3194 sayılı İmar Kanununun arazi ve arsa düzenlenmesinde uyulacak kuralları belirleyen 18.maddesinde belediyelerin sadece imar hududu içinde bulunan binalı veya binasız arsa ve arazileri maliklerinin veya diğer hak sahiplerinin muvafakatı aranmaksızın birbirleriyle, yol fazlaları ile kamu kurumlarına veya belediyelere ait bulunan yerlerle birleştirmeye, bunları yeniden imar planına uygun ada veya parsellere ayırmaya, müstakil,hisseli ve kat mülkiyeti esaslarına göre hak sahiplerine dağıtmaya ve re’sen tescil işlemlerini yaptırmaya yetkili oldukları, düzenlemeye tabi tutulan arazi ve arsaların dağıtımı sırasında bunların yüzölçümlerinden yeteri kadar saha, arazi ve arsaların düzenlemeden önceki yüzölçümlerinin yüzde otuzbeşini geçmemesi şartıyla düzenleme dolayısıyla meydana gelen değer artışları karşılığında düzenleme ortaklık payı olarak düşülebileceği, herhangi bir parselden bir defadan fazla düzenleme ortaklık payı alınamayacağı, ancak, bu hükmün o parselde imar planı ile yeniden bir düzenleme yapılmasına engel teşkil etmeyeceği hükme bağlanmıştır.

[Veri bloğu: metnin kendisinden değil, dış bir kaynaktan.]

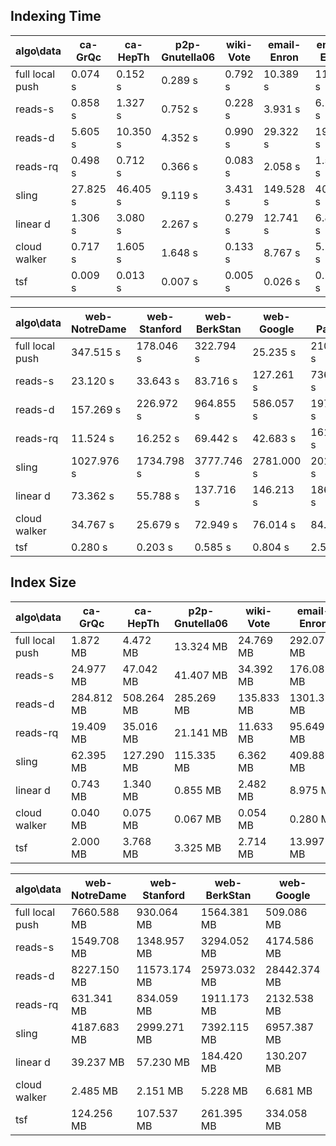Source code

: ## Indexing Time

algo\data | ca-GrQc | ca-HepTh | p2p-Gnutella06 | wiki-Vote | email-Enron | email-EuAll
--- | --- | --- | --- | --- | --- | ---
full local push | 0.074 s | 0.152 s | 0.289 s | 0.792 s | 10.389 s | 11.972 s
reads-s | 0.858 s | 1.327 s | 0.752 s | 0.228 s | 3.931 s | 6.189 s
reads-d | 5.605 s | 10.350 s | 4.352 s | 0.990 s | 29.322 s | 19.157 s
reads-rq | 0.498 s | 0.712 s | 0.366 s | 0.083 s | 2.058 s | 1.589 s
sling | 27.825 s | 46.405 s | 9.119 s | 3.431 s | 149.528 s | 40.899 s
linear d | 1.306 s | 3.080 s | 2.267 s | 0.279 s | 12.741 s | 6.867 s
cloud walker | 0.717 s | 1.605 s | 1.648 s | 0.133 s | 8.767 s | 5.119 s
tsf | 0.009 s | 0.013 s | 0.007 s | 0.005 s | 0.026 s | 0.198 s

algo\data | web-NotreDame | web-Stanford | web-BerkStan | web-Google | cit-Patents | soc-LiveJournal1
--- | --- | --- | --- | --- | --- | ---
full local push | 347.515 s | 178.046 s | 322.794 s | 25.235 s | 210.592 s | 1752.620 s
reads-s | 23.120 s | 33.643 s | 83.716 s | 127.261 s | 736.124 s | 1317.810 s
reads-d | 157.269 s | 226.972 s | 964.855 s | 586.057 s | 1979.910 s | 999999999999999.000 s
reads-rq | 11.524 s | 16.252 s | 69.442 s | 42.683 s | 161.747 s | 671.000 s
sling | 1027.976 s | 1734.798 s | 3777.746 s | 2781.000 s | 2019.548 s | 21571.125 s
linear d | 73.362 s | 55.788 s | 137.716 s | 146.213 s | 186.031 s | 2780.590 s
cloud walker | 34.767 s | 25.679 s | 72.949 s | 76.014 s | 84.769 s | 1708.240 s
tsf | 0.280 s | 0.203 s | 0.585 s | 0.804 s | 2.592 s | 4.041 s

## Index Size

algo\data | ca-GrQc | ca-HepTh | p2p-Gnutella06 | wiki-Vote | email-Enron | email-EuAll
--- | --- | --- | --- | --- | --- | ---
full local push | 1.872 MB | 4.472 MB | 13.324 MB | 24.769 MB | 292.075 MB | 305.251 MB
reads-s | 24.977 MB | 47.042 MB | 41.407 MB | 34.392 MB | 176.087 MB | 1255.703 MB
reads-d | 284.812 MB | 508.264 MB | 285.269 MB | 135.833 MB | 1301.334 MB | 4172.201 MB
reads-rq | 19.409 MB | 35.016 MB | 21.141 MB | 11.633 MB | 95.649 MB | 341.250 MB
sling | 62.395 MB | 127.290 MB | 115.335 MB | 6.362 MB | 409.886 MB | 211.237 MB
linear d | 0.743 MB | 1.340 MB | 0.855 MB | 2.482 MB | 8.975 MB | 13.661 MB
cloud walker | 0.040 MB | 0.075 MB | 0.067 MB | 0.054 MB | 0.280 MB | 2.023 MB
tsf | 2.000 MB | 3.768 MB | 3.325 MB | 2.714 MB | 13.997 MB | 101.171 MB

algo\data | web-NotreDame | web-Stanford | web-BerkStan | web-Google | cit-Patents | soc-LiveJournal1
--- | --- | --- | --- | --- | --- | ---
full local push | 7660.588 MB | 930.064 MB | 1564.381 MB | 509.086 MB | 5603.594 MB | 36777.005 MB
reads-s | 1549.708 MB | 1348.957 MB | 3294.052 MB | 4174.586 MB | 17952.731 MB | 23419.496 MB
reads-d | 8227.150 MB | 11573.174 MB | 25973.032 MB | 28442.374 MB | 99447.221 MB | 192995.895 MB
reads-rq | 631.341 MB | 834.059 MB | 1911.173 MB | 2132.538 MB | 8034.227 MB | 13557.021 MB
sling | 4187.683 MB | 2999.271 MB | 7392.115 MB | 6957.387 MB | 5559.157 MB | 44850.682 MB
linear d | 39.237 MB | 57.230 MB | 184.420 MB | 130.207 MB | 435.687 MB | 1653.110 MB
cloud walker | 2.485 MB | 2.151 MB | 5.228 MB | 6.681 MB | 28.799 MB | 36.984 MB
tsf | 124.256 MB | 107.537 MB | 261.395 MB | 334.058 MB | 1439.960 MB | 1849.202 MB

Yukarıda sözü edilen maddeden anlaşılacağı üzere parselasyon işlemi ile imar planına uygun parsellerin oluşturulması ve yol, yeşil alan gibi kamu alanlarının imar parsellerinde oluşan değer artışı karşılığında düzenlemeye giren parsel maliklerinden bedelsiz olarak alınarak kamunun eline geçmesi sağlanır.
Bu bağlamda, parselasyon işleminin amacı imar planı ile yörenin konut, sosyal ve teknik altyapı ihtiyaçlarının belirlenmesinden sonra bu ihtiyaçların hayata geçirilmesini sağlamaktır. Bu işlemler bir kez yapıldıktan ve yörenin ihtiyaçları giderildikten sonra gelişmeler sonucunda imar planı değişikliği ile yeni ihtiyaçlar ortaya çıkmadıkça parselasyon yapılması mümkün değildir.

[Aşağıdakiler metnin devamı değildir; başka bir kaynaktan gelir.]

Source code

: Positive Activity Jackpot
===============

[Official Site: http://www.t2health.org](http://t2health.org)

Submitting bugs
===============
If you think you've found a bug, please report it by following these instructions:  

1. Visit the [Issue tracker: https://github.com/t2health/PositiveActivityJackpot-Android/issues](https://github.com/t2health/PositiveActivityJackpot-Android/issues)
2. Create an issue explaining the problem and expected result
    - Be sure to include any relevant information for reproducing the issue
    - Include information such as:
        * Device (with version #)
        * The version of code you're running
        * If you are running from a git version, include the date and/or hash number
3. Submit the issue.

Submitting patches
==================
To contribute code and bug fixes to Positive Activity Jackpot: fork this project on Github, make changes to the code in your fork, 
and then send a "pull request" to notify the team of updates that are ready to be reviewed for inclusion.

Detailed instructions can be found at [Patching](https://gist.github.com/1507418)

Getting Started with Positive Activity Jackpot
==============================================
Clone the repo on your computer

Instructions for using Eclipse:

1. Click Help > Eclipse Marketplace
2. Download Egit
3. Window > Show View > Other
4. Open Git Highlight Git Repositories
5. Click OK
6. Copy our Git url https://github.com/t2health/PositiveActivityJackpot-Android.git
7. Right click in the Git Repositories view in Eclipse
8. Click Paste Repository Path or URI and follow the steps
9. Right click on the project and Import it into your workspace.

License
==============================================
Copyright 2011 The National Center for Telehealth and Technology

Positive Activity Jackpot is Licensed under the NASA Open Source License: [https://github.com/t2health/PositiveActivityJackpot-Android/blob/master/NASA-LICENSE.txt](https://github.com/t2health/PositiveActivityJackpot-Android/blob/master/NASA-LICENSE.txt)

Bu durumda, imar planı ile yeni bir düzenleme yapılmasını gerektirecek bir neden olmaksızın ya da ilk parselasyon yargı kararıyla iptal edilmeksizin ikinci kez parselasyon yapılmasında imar hukukuna uyarlık bulunmamaktadır.

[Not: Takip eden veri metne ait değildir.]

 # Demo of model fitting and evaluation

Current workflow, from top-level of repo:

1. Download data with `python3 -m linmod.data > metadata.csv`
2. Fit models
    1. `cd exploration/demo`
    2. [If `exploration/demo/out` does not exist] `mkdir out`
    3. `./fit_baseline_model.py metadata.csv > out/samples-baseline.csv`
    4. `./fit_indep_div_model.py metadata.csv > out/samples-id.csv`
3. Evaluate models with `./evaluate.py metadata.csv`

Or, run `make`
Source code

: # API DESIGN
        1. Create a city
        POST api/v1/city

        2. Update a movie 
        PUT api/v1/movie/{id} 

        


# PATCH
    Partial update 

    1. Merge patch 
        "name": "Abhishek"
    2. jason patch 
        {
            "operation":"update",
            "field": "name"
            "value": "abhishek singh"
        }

Açıklanan nedenlerle temyize konu … İdare Mahkemesinin 14.9.2004 günlü, E: 2003/1315, K: 2004/830 sayılı kararının yukarıda belirtilen gerekçenin eklenmesi suretiyle ONANMASINA, dosyanın adı geçen mahkemeye gönderilmesine 10.11.2005 gününde oybirliğiyle karar verildi.